Chang'e ve Lady Bone Demon kek için ihtiyaç olan meyveler için pazarda alışveriş yapıyorlardı.
Chang'e: "Ho ho! İşte bu çok güzel bir havuç! Bu bebek gibi birkaç tane daha bulursak altın gibi oluruz!"
Ama Lady Bone Demon bıkmış gibiydi. Havucu onun elindne alırken inceledi
Lady Bone Demon: "Daha önce baktığımız 20.000 havuçla aynı görünüyor!"
Chang'e sanki hakarete uğramış gibi havucu geri aldı.
Chang'e: "Ver onu bana! Böyle güzel bir havucu takdir etmeni beklemezdim. Sen benim gibi bir mutfak dehası değilsin!"
Chang'e gülerken Lady Bone Demon ona siniri bozulmuş bir bakış attı.
Bu an gölgelerden gelen erkekimsi bir sesin gelmesiyle kesildi.
????: "Aman Tanrım, aman Tanrım! Siz çocuklar oldukça olay çıkarıyorsunuz. Malzeme mi almak istiyorsunuz? Lezzetli bir şey mi? Doğru yere geldiniz."
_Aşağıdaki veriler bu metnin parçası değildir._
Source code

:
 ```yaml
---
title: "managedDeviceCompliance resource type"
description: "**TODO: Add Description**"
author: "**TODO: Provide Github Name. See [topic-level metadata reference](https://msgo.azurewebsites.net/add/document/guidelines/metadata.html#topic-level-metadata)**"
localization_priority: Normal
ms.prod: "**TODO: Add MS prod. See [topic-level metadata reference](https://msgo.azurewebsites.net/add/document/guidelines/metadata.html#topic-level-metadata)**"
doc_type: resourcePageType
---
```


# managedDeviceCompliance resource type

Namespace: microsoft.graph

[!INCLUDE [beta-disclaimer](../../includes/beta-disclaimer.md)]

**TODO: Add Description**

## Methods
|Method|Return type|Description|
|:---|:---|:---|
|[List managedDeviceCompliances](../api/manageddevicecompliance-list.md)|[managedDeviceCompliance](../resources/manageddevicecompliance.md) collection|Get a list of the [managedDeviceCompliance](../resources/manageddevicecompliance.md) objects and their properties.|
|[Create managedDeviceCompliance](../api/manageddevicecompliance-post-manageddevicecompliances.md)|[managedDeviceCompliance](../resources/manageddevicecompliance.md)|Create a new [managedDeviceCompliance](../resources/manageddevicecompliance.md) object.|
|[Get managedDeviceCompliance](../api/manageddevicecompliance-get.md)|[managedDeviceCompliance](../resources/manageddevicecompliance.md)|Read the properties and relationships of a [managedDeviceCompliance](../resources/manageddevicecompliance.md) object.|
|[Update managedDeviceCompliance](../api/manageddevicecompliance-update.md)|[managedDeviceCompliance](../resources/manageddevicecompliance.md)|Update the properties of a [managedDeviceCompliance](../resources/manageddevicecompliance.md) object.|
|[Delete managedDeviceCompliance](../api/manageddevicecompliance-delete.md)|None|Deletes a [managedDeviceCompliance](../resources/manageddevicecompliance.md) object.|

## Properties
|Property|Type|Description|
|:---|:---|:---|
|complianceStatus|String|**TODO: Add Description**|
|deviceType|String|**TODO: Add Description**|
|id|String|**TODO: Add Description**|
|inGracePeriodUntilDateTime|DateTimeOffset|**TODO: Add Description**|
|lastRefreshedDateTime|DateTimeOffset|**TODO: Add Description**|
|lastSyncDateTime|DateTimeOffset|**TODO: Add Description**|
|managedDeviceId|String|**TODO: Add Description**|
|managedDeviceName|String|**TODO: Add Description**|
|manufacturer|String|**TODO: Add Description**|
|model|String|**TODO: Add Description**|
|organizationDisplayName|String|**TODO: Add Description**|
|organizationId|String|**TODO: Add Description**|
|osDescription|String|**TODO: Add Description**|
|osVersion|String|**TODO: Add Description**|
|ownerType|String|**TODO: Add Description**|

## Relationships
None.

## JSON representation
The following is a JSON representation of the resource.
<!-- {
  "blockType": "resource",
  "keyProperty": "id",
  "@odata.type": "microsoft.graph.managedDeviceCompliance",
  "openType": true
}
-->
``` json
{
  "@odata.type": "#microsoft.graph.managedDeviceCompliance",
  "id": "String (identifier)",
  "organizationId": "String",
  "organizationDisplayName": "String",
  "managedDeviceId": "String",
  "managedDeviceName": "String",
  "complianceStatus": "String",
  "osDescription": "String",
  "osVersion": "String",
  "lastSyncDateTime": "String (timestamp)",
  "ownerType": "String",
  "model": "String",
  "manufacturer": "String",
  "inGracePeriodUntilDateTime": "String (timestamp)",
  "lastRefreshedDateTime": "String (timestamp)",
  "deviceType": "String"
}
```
Ortaya çıkan kişi turuncu gagası ve fuşya gözleri olan soluk su yeşili tüylü bir kuş iblisiydi. Başında turkuaz bir tüy, gözlerinin etrafında koyu halkalar, geniş omuzlar ve daha küçük bir bel vardı. Ayrıca geri çekilebilir altın kanatları da vardı. Kuşun omuz zırhı altındı, kemeri mor renkteydi ve turkuaz kuyruklu ceketi ve bilezikleri vardı.
Bir öpücük yollarken Lady Bone Demon igrenmis bir şekilde kuşa baktı.
Lady Bone Demon: "Uh…oh! Hadi, Chang'e, devam edelim. Ha!?"
Chang'e gülerken ilgiyle meyvelere bakıyordu.
Chang'e: "B-bugün güzel meyveler mi satıyorsun?"
Lady Bone Demon arkadaşına Side Eye bakışları attı.
Lady Bone Demon: "Kör müsün?"
Peng: "Haklısın güzelim, burası tüm pazardaki en iyi mağaza. Neden arkaya gelip özel kıyafetlerime bakmıyorsun?"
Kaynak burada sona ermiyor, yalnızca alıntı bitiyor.